Just last week, China said that total trade for the first six months of this year was $980.9 billion, with a surplus of $112.5 billion. China is projecting full-year trade totals of $2 trillion with a record surplus of $200 billion.
China just last week revised its 2006 gross domestic product growth to 11.1% from 10.7%, the fastest yearly growth the country has seen since 1994. Overall Gross Domestic Product reached $2.79 trillion for 2006. Standard practice means there will be one more revision.
Congressional leaders and some economic experts contend that China’s currency, the Yuan, is drastically undervalued, and is being exploited by the Chinese government to an unfair trade advantage. China has amassed an estimated $1.2 trillion in foreign currency reserves, including $420 billion in U.S. Treasury bonds.
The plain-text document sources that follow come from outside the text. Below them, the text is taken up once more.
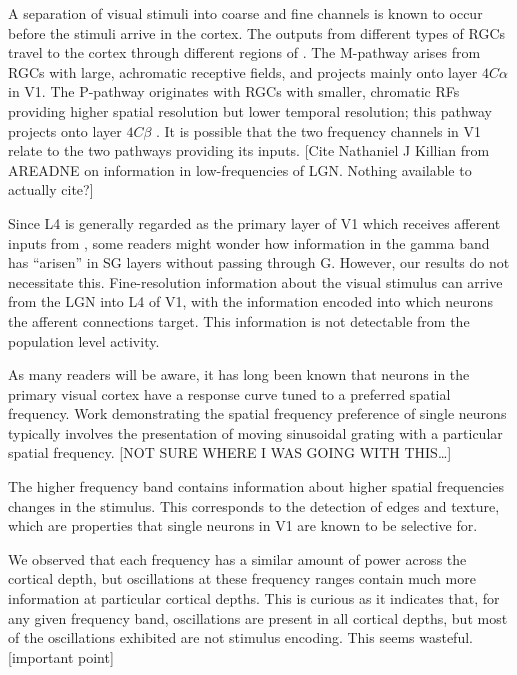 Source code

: A separation of visual stimuli into coarse and fine channels is known to occur before the stimuli arrive in the cortex.
The outputs from different types of \acp{RGC} travel to the cortex through different regions of .
The M-pathway arises from \acp{RGC} with large, achromatic receptive fields, and projects mainly onto layer $4C\alpha$ in \ac{V1}.
The P-pathway originates with \acp{RGC} with smaller, chromatic \acp{RF} providing higher spatial resolution but lower temporal resolution; this pathway projects onto layer $4C\beta$ \citep{Callaway1998}.
It is possible that the two frequency channels in \ac{V1} relate to the two pathways providing its inputs.
[Cite Nathaniel J Killian from AREADNE on information in low-frequencies of \ac{LGN}.
Nothing available to actually cite?]

Since \ac{L4} is generally regarded as the primary layer of \ac{V1} which receives afferent inputs from , some readers might wonder how information in the gamma band has ``arisen'' in \ac{SG} layers without passing through \ac{G}.
However, our results do not necessitate this.
Fine-resolution information about the visual stimulus can arrive from the \ac{LGN} into \ac{L4} of \ac{V1}, with the information encoded into which neurons the afferent connections target.
This information is not detectable from the population level activity.


As many readers will be aware, it has long been known that neurons in the primary visual cortex have a response curve tuned to a preferred spatial frequency.
Work demonstrating the spatial frequency preference of single neurons typically involves the presentation of moving sinusoidal grating with a particular spatial frequency.
[NOT SURE WHERE I WAS GOING WITH THIS{\dots}]

The higher frequency band contains information about higher spatial frequencies changes in the stimulus.
This corresponds to the detection of edges and texture, which are properties that single neurons in \ac{V1} are known to be selective for.


We observed that each frequency has a similar amount of power across the cortical depth, but oscillations at these frequency ranges contain much more information at particular cortical depths.
This is curious as it indicates that, for any given frequency band, oscillations are present in all cortical depths, but most of the oscillations exhibited are not stimulus encoding.
This seems wasteful.
[important point]

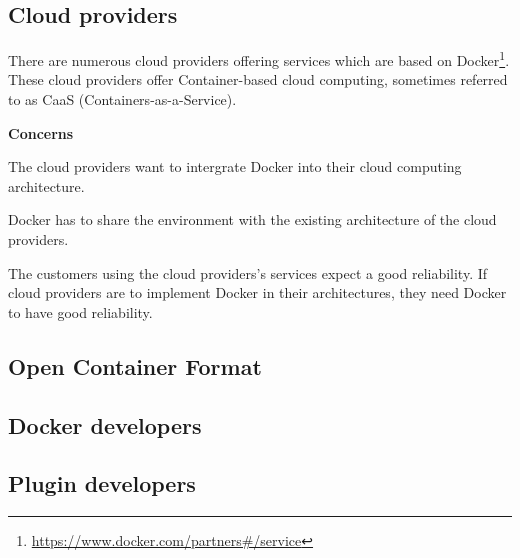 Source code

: \subsection*{Cloud providers}
There are numerous cloud providers offering services which are based on Docker\footnote{\url{https://www.docker.com/partners\#/service}}. These cloud providers offer Container-based cloud computing, sometimes referred to as CaaS (Containers-as-a-Service).


\textbf{Concerns}
\begin{description}[labelindent=25pt,style=multiline,leftmargin=4.5cm,font=\normalfont\itshape]

\item[Implementability] The cloud providers want to intergrate Docker into their cloud computing architecture.

\item[Co-Existence] Docker has to share the environment with the existing architecture of the cloud providers.

\item[Reliability] The customers using the cloud providers's services expect a good reliability. If cloud providers are to implement Docker in their architectures, they need Docker to have good reliability.

\end{description}



\subsection*{Open Container Format}

\subsection*{Docker developers}

\subsection*{Plugin developers}

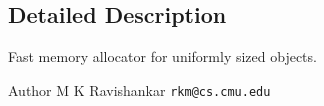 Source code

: \subsection{Detailed Description}
Fast memory allocator for uniformly sized objects. 

\begin{DoxyAuthor}{Author}
M K Ravishankar {\tt rkm@cs.\+cmu.\+edu} 
\end{DoxyAuthor}
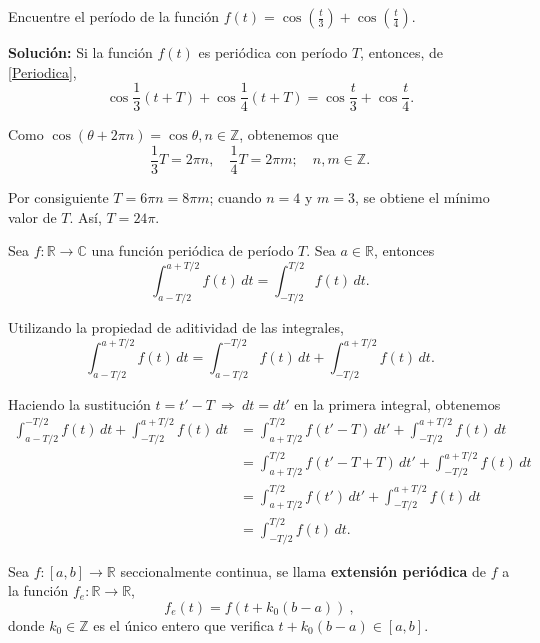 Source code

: \begin{ejemplo}
Encuentre el período de la función $f(t) = \cos \left(\frac{t}{3}\right) + \cos \left(\frac{t}{4}\right)$.

\textbf{Solución:} Si la función $f(t)$ es periódica con período $T$, entonces, de \eqref{Periodica},
$$\cos \frac{1}{3}(t + T) + \cos \frac{1}{4}(t + T) = \cos \frac{t}{3} + \cos \frac{t}{4}.$$

Como $\cos(\theta + 2\pi n) = \cos \theta, n \in \mathbb{Z}$, obtenemos que 
$$\frac{1}{3} T = 2\pi n, \quad \frac{1}{4}T = 2\pi m; \quad n,m \in \mathbb{Z}.$$

Por consiguiente $T = 6\pi n = 8\pi m$; cuando $n = 4$ y $m=3$, se obtiene el mínimo valor de $T$. Así, $T = 24\pi$.
\end{ejemplo}



\begin{propo}
Sea $f: \mathbb{R} \longrightarrow \mathbb{C}$ una función periódica de período $T$. Sea $a \in \mathbb{R}$, entonces
$$ \int_{a-T/2}^{a + T/2} f(t) \,dt = \int_{- T/2}^{T/2} f(t) \,dt .$$
\end{propo}

\begin{demo}
Utilizando la propiedad de aditividad de las integrales,
\begin{equation*}
    \int_{a-T/2}^{a + T/2} f(t) \,dt = \int_{a - T/2}^{-T/2} f(t) \,dt + \int_{- T/2}^{a + T/2} f(t) \,dt.
\end{equation*}

Haciendo la sustitución  $t = t' - T ~\Rightarrow~ dt = dt'$ en la primera integral, obtenemos
\begin{align*}
   \int_{a - T/2}^{-T/2}f(t) \,dt + \int_{- T/2}^{a + T/2} f(t) \,dt   &= \int_{a + T/2}^{T/2} f(t'-T) \,dt' + \int_{- T/2}^{a + T/2} f(t) \,dt \\
   &= \int_{a + T/2}^{T/2} f(t'-T + T) \,dt' + \int_{- T/2}^{a + T/2} f(t) \,dt \\
   &= \int_{a + T/2}^{T/2} f(t') \,dt' + \int_{-T/2}^{a + T/2} f(t) \,dt \\
   &= \int_{-T/2}^{T/2} f(t) \,dt.
\end{align*}
\end{demo}

\begin{defi}
Sea $f: [a,b] \rightarrow \mathbb{R}$ seccionalmente continua, se llama \textbf{extensión periódica} de $f$ a la función $f_e: \mathbb{R} \rightarrow \mathbb{R}$,
\begin{equation} 
    \boxed{f_e(t) = f(t + k_0 (b-a))} \ , 
\end{equation}
donde $k_0 \in \mathbb{Z}$ es el único entero que verifica $t + k_0(b-a) \in [a,b].$
\end{defi}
Earlier this year, in one of the most heartbreaking product problems in decades, pet food containing Chinese wheat gluten contaminated with the chemical melamine was blamed for a sudden and widespread rash of pet deaths. Emotional reports on evening news programs night after night heightened the anger and frustration of U.S. consumers and likely spurred American trade officials to be react aggressively to these problems.
The pet-food scandal was followed by the fear-stoking revelation that 360 tubes of toothpaste containing diethylene glycol, a thickening agent used in antifreeze, were found in El Salvador and Spain.
In June, federal safety officials in the United States ordered a tiny tire importer to recall as many as 450,000 tires that it bought from a Chinese tire producer and then sold to tire distributors throughout the U.S. market. Because of a missing gum strip – which keeps the steel “belts” in modern radial tires from separating or cutting into or through the rubber – federal officials feared the tires could suffer tire-tread separation and possibly even fail, the problem that spawned the largest-ever U.S. tire recall back in 2000.
China recently executed the former head of its food and drug watchdog unit for approving untested medicine for cash. The penalty was as harsh and quickly administered as it was because China is trying hard to position itself in a favorable global light in advance of the 2008 Summer Olympic Games, which it is hosting.
Despite recent troubles, however, Chinese exports are typically held to a high standard of safety, as they are more lucrative than their domestic counterparts.
Even so, the U.S. Food and Drug Administration announced it would hold all farm raised catfish, shrimp, and eel shipments arriving from China until they are tested for residues from drugs not approved for use in farm-raised fish.
China took exception to the U.S. reaction and has fired back. The head of China’s Administration of Quality Supervision, Inspection and Quarantine, called the FDA action “unacceptable,” and said that “China, too, detects many substandard food products from the U.S.,” according to the Xinhua report.
Now this dispute over food quality has grabbed the spotlight from the much-publicized dispute over the undervalued Yuan, China’s currency, which has been blamed in part for a skyrocketing U.S. trade deficit with China.